TASK DESCRIPTION ▸
In the data that follows, count every line holding the string "Invalid" and give the count alone.

AVAILABLE DATA ▸
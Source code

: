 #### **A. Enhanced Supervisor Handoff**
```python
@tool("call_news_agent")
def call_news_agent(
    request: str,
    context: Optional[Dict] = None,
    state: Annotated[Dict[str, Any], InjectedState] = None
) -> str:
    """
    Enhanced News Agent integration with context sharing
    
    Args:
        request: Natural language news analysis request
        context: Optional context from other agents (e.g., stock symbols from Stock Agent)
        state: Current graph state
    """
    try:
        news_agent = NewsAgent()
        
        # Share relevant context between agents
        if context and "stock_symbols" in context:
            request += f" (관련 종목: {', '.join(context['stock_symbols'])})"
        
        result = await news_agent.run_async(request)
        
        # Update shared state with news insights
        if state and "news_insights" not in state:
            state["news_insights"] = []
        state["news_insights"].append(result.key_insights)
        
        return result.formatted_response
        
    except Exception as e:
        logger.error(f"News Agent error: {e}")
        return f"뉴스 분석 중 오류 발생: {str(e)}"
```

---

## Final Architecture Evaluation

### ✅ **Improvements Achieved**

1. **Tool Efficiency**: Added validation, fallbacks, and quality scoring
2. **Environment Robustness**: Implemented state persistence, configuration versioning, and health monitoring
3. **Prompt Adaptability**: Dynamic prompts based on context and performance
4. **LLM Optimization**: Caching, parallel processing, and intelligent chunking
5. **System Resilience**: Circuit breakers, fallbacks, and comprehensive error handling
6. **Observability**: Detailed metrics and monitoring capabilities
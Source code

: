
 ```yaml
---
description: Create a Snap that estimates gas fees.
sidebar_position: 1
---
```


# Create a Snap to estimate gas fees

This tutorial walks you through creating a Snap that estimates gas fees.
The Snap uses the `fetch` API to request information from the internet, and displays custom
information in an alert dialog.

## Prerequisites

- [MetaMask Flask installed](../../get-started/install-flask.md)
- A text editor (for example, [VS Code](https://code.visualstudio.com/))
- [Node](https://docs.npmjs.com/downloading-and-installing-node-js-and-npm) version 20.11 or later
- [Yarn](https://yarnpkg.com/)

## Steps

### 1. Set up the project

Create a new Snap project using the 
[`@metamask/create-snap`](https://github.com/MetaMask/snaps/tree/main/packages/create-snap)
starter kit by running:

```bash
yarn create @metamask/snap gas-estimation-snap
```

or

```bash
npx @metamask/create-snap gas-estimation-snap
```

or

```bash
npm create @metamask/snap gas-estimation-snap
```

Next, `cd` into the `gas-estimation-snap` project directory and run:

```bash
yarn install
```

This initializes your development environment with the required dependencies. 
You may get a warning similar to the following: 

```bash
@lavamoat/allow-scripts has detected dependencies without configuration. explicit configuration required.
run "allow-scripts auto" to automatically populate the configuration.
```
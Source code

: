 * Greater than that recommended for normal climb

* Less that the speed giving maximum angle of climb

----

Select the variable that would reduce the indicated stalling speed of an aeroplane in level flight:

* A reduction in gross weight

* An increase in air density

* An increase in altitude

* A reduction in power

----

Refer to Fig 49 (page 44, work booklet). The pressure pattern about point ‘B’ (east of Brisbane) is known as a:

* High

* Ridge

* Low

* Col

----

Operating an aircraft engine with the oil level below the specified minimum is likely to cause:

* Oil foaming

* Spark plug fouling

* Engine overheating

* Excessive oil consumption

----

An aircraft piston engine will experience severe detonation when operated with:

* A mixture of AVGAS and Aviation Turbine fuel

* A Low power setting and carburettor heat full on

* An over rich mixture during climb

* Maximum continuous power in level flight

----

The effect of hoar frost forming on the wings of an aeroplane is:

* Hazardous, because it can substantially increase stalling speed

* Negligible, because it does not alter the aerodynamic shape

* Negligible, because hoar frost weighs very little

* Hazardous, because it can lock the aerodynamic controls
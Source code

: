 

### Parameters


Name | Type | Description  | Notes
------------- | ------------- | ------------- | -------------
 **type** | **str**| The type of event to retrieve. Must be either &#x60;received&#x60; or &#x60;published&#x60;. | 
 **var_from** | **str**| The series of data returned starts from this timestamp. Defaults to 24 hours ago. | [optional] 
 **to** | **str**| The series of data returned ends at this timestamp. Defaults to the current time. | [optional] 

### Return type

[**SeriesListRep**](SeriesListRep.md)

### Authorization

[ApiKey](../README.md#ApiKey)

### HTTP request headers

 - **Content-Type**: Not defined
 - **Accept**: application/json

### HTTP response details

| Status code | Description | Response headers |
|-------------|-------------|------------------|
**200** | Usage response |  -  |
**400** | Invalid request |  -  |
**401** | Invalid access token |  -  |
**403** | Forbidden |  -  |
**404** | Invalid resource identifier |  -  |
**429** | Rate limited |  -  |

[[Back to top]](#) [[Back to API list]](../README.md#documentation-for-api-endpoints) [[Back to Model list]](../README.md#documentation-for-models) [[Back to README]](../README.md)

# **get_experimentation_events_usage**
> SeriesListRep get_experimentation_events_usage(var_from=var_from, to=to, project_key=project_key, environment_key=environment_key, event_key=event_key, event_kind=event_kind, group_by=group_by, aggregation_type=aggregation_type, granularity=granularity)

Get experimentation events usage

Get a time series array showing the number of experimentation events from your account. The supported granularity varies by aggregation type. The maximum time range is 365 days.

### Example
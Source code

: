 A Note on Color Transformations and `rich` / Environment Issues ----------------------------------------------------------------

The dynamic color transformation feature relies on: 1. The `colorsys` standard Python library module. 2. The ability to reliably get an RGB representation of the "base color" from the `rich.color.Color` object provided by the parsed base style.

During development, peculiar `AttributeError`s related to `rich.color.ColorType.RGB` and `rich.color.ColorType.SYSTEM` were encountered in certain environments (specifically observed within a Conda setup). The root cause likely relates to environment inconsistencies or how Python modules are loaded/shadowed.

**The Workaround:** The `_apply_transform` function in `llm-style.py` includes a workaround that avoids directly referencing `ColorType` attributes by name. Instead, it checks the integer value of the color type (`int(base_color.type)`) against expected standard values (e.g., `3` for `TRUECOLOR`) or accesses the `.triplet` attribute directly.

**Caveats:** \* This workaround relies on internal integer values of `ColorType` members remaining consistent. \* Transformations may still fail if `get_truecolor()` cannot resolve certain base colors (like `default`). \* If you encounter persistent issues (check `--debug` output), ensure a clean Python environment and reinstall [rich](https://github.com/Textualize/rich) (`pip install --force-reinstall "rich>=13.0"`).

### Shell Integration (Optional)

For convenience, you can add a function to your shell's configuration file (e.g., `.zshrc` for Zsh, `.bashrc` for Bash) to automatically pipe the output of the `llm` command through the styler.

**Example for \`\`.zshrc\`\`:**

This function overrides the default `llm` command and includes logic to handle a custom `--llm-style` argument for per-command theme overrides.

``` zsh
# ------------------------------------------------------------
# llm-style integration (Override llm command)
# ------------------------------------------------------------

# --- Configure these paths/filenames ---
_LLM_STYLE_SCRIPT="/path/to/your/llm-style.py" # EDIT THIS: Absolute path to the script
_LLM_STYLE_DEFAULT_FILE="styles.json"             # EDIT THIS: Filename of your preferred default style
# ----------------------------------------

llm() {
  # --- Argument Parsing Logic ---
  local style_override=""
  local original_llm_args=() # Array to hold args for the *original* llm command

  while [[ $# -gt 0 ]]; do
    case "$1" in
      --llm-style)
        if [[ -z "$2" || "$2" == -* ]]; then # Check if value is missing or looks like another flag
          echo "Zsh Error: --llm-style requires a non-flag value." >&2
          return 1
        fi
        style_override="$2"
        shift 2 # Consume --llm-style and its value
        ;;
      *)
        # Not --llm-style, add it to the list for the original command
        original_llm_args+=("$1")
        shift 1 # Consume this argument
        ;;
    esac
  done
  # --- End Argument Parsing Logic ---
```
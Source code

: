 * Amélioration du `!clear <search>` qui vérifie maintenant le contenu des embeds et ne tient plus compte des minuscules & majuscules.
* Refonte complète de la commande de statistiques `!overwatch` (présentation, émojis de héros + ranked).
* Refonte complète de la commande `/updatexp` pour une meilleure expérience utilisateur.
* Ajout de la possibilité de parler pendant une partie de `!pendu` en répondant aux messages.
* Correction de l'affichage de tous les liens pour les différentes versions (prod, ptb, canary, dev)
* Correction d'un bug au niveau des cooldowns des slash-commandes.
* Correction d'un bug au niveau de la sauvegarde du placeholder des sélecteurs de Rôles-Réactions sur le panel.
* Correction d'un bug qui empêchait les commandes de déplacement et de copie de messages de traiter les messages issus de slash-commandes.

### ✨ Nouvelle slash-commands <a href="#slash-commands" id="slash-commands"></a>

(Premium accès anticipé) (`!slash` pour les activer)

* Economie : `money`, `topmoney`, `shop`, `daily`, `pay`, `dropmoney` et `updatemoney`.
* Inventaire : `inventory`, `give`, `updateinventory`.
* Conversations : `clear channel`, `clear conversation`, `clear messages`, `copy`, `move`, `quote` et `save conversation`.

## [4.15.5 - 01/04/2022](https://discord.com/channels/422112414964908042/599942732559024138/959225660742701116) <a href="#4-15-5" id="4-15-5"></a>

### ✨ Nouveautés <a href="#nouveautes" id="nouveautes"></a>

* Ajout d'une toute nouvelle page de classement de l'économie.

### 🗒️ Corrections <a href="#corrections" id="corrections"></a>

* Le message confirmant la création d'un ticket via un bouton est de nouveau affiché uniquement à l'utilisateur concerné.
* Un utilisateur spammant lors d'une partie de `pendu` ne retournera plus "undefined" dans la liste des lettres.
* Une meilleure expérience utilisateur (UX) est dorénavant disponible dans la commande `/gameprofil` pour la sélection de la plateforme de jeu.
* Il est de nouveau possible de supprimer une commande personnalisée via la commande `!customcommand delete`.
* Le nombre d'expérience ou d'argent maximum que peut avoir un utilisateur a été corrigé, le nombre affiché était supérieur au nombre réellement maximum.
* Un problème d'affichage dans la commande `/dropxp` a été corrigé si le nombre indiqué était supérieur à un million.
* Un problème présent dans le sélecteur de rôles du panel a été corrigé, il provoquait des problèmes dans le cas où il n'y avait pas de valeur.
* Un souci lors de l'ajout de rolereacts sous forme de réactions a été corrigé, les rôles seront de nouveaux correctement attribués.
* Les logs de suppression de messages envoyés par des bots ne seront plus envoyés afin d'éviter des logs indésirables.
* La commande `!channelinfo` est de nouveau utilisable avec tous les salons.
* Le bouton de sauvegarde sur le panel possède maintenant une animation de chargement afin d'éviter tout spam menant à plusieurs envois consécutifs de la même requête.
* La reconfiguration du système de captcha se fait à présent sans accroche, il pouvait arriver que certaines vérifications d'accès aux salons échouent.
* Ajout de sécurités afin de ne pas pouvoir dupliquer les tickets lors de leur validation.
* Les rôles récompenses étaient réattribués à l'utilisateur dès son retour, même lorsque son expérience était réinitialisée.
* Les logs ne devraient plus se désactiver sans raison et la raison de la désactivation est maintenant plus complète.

RESPONSE BOX ▸
3